Too funny. I was thinking "How can you tell when a Mal is having a meltdown?" :-\"


----------



## ann schnerre (Aug 24, 2006)

Tina Rempel said:


> Too funny. I was thinking "How can you tell when a Mal is having a meltdown?" :-\"


 
now THAT'S too funny tina


----------



## Gerry Grimwood (Apr 2, 2007)

Tina Rempel said:


> Too funny. I was thinking "How can you tell when a Mal is having a meltdown?" :-\"

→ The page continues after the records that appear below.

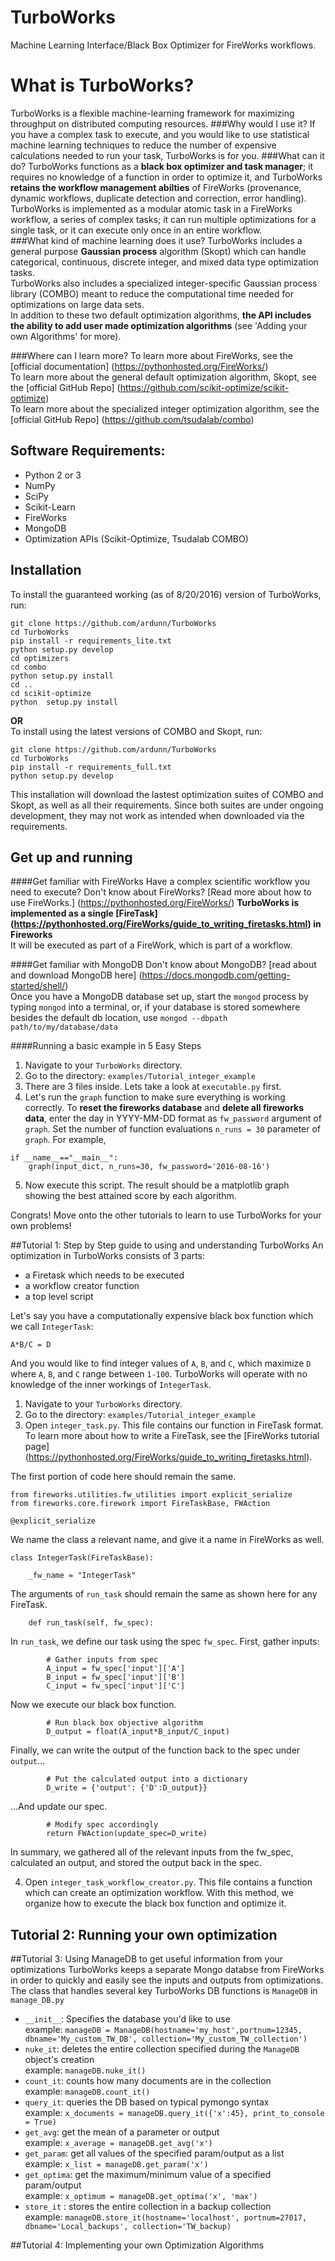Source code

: # TurboWorks
Machine Learning Interface/Black Box Optimizer for FireWorks workflows.

# What is TurboWorks?
TurboWorks is a flexible machine-learning framework for maximizing throughput on distributed computing resources.
###Why would I use it?
If you have a complex task to execute, and you would like to use statistical machine learning techniques to reduce the number of expensive calculations needed
to run your task, TurboWorks is for you. 
###What can it do?
TurboWorks functions as a **black box optimizer and task manager**; it requires no knowledge of a function in order to optimize it, and TurboWorks **retains the workflow
management abilties** of FireWorks (provenance, dynamic workflows, duplicate detection and correction, error handling).   
TurboWorks is implemented as a modular atomic task in a FireWorks workflow, a series of complex tasks; it can run multiple optimizations for a single task, or it can execute
only once in an entire workflow.  
###What kind of machine learning does it use?
TurboWorks includes a general purpose **Gaussian process** algorithm (Skopt) which can handle categorical, continuous, discrete integer, and mixed data type optimization tasks.  
TurboWorks also includes a specialized integer-specific Gaussian process library (COMBO) meant to reduce the computational time needed for optimizations on large data sets.  
In addition to these two default optimization algorithms, **the API includes the ability to add user made optimization algorithms** (see 'Adding your own Algorithms' for more).

###Where can I learn more?
To learn more about FireWorks, see the [official documentation] (https://pythonhosted.org/FireWorks/)  
To learn more about the general default optimization algorithm, Skopt, see the [official GitHub Repo] (https://github.com/scikit-optimize/scikit-optimize)  
To learn more about the specialized integer optimization algorithm, see the [official GitHub Repo] (https://github.com/tsudalab/combo)

## Software Requirements:
- Python 2 or 3
- NumPy
- SciPy
- Scikit-Learn
- FireWorks
- MongoDB
- Optimization APIs (Scikit-Optimize, Tsudalab COMBO)

## Installation

To install the guaranteed working (as of 8/20/2016) version of TurboWorks, run:
```
git clone https://github.com/ardunn/TurboWorks
cd TurboWorks
pip install -r requirements_lite.txt
python setup.py develop
cd optimizers
cd combo
python setup.py install
cd .. 
cd scikit-optimize
python  setup.py install
```

**OR**  
To install using the latest versions of COMBO and Skopt, run:
```
git clone https://github.com/ardunn/TurboWorks
cd TurboWorks
pip install -r requirements_full.txt
python setup.py develop
```
This installation will download the lastest optimization suites of COMBO and Skopt, as well as all their requirements.
Since both suites are under ongoing development, they may not work as intended when downloaded via the requirements.


## Get up and running

####Get familiar with FireWorks
Have a complex scientific workflow you need to execute? Don't know about FireWorks? [Read more about how to use FireWorks.] (https://pythonhosted.org/FireWorks/)
**TurboWorks is implemented as a single [FireTask] (https://pythonhosted.org/FireWorks/guide_to_writing_firetasks.html) in Fireworks**  
It will be executed as part of a FireWork, which is part of a workflow.    

####Get familiar with MongoDB
Don't know about MongoDB? [read about and download MongoDB here] (https://docs.mongodb.com/getting-started/shell/)  
Once you have a MongoDB database set up, start the `mongod` process by typing `mongod` into a terminal, or, if your database is stored somewhere
besides the default db location, use `mongod --dbpath path/to/my/database/data`

####Running a basic example in 5 Easy Steps   

1. Navigate to your `TurboWorks` directory.
2. Go to the directory: `examples/Tutorial_integer_example`
3. There are 3 files inside. Lets take a look at `executable.py` first. 
4. Let's run the `graph` function to make sure everything is working correctly. To **reset the fireworks database** and **delete all fireworks data**, enter the day
in YYYY-MM-DD format as `fw_password` argument of `graph`. Set the number of function evaluations `n_runs = 30` parameter of `graph`. For example,
```
if __name__=="__main__":
    graph(input_dict, n_runs=30, fw_password='2016-08-16')
```

5. Now execute this script. The result should be a matplotlib graph showing the best attained score by each algorithm.   

Congrats! Move onto the other tutorials to learn to use TurboWorks for your own problems!

##Tutorial 1: Step by Step guide to using and understanding TurboWorks
An optimization in TurboWorks consists of 3 parts:
* a Firetask which needs to be executed
* a workflow creator function
* a top level script 


Let's say you have a computationally expensive black box function which we call `IntegerTask`:
```
A*B/C = D
```
And you would like to find integer values of `A`, `B`, and `C`, which maximize `D` where `A`, `B`, and `C` range between `1-100`.
TurboWorks will operate with no knowledge of the inner workings of `IntegerTask`. 


1. Navigate to your `TurboWorks` directory.
2. Go to the directory: `examples/Tutorial_integer_example`
3. Open `integer_task.py`. This file contains our function in FireTask format. To learn more about how to write a FireTask, see the [FireWorks tutorial page]
(https://pythonhosted.org/FireWorks/guide_to_writing_firetasks.html).   
  
The first portion of code here should remain the same.
```
from fireworks.utilities.fw_utilities import explicit_serialize
from fireworks.core.firework import FireTaskBase, FWAction

@explicit_serialize
```

We name the class a relevant name, and give it a name in FireWorks as well. 
```
class IntegerTask(FireTaskBase):

    _fw_name = "IntegerTask"
```

The arguments of `run_task` should remain the same as shown here for any FireTask.
```
    def run_task(self, fw_spec):
```
In `run_task`, we define our task using the spec `fw_spec`. First, gather inputs:
```
        # Gather inputs from spec
        A_input = fw_spec['input']['A']
        B_input = fw_spec['input']['B']
        C_input = fw_spec['input']['C']
```
Now we execute our black box function. 
```
        # Run black box objective algorithm
        D_output = float(A_input*B_input/C_input)
```
Finally, we can write the output of the function back to the spec under `output`...
```
        # Put the calculated output into a dictionary
        D_write = {'output': {'D':D_output}}
```
...And update our spec.
```
        # Modify spec accordingly
        return FWAction(update_spec=D_write)
```
In summary, we gathered all of the relevant inputs from the fw_spec, calculated an output, and stored the output back in the spec.

4. Open `integer_task_workflow_creator.py`. This file contains a function which can create an optimization workflow. With this method, we organize how
to execute the black box function and optimize it. 
## Tutorial 2: Running your own optimization

##Tutorial 3: Using ManageDB to get useful information from your optimizations
TurboWorks keeps a separate Mongo databse from FireWorks in order to quickly and easily see the inputs and outputs from optimizations. The class that handles several key TurboWorks DB functions is `ManageDB` in `manage_DB.py`
* `__init__`: Specifies the database you'd like to use  
  example: `manageDB = ManageDB(hostname='my_host',portnum=12345, dbname='My_custom_TW_DB', collection='My_custom_TW_collection')`
* `nuke_it`: deletes the entire collection specified during the `ManageDB` object's creation  
  example: `manageDB.nuke_it()`
* `count_it`: counts how many documents are in the collection  
  example: `manageDB.count_it()`
* `query_it`: queries the DB based on typical pymongo syntax  
  example: `x_documents = manageDB.query_it({'x':45}, print_to_console = True)`
* `get_avg`: get the mean of a parameter or output   
  example: `x_average = manageDB.get_avg('x')`
* `get_param`: get all values of the specified param/output as a list  
  example: `x_list = manageDB.get_param('x')`
* `get_optima`: get the maximum/minimum value of a specified param/output  
  example: `x_optimum = manageDB.get_optima('x', 'max')`
* `store_it`  : stores the entire collection in a backup collection  
  example: `manageDB.store_it(hostname='localhost', portnum=27017, dbname='Local_backups', collection='TW_backup)`
   
##Tutorial 4: Implementing your own Optimization Algorithms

It's like how can you tell when a laywer is lying, the lips are moving.


----------



## ann schnerre (Aug 24, 2006)

oh gerry--that works for cowboys as well--the moving lips ALWAYS give them away....


----------



## Connie Sutherland (Mar 27, 2006)

... and teenagers ... and fishermen .... :lol:


----------



## ann schnerre (Aug 24, 2006)

ie, if the person is of the male sex, right? and we learned this lesson HOW???

but don't think i'm a man-hater, i'm not; guys can be kinda fun...


----------



## Bob Scott (Mar 30, 2006)

Connie Sutherland said:


> ... and teenagers ... and fishermen .... :lol:


And dog trainers!


----------



## Jane King (Nov 24, 2007)

Dill does that too (the barking bit - not the lying) Especially when I first got him.

He's a working breed from a farm - so I suppose its a similar thing. His other thing is to get really wound up when he's waiting his turn if he sees another dog on the jumps or searching: he stands on his hind legs and make a noise like a hen laying an egg


----------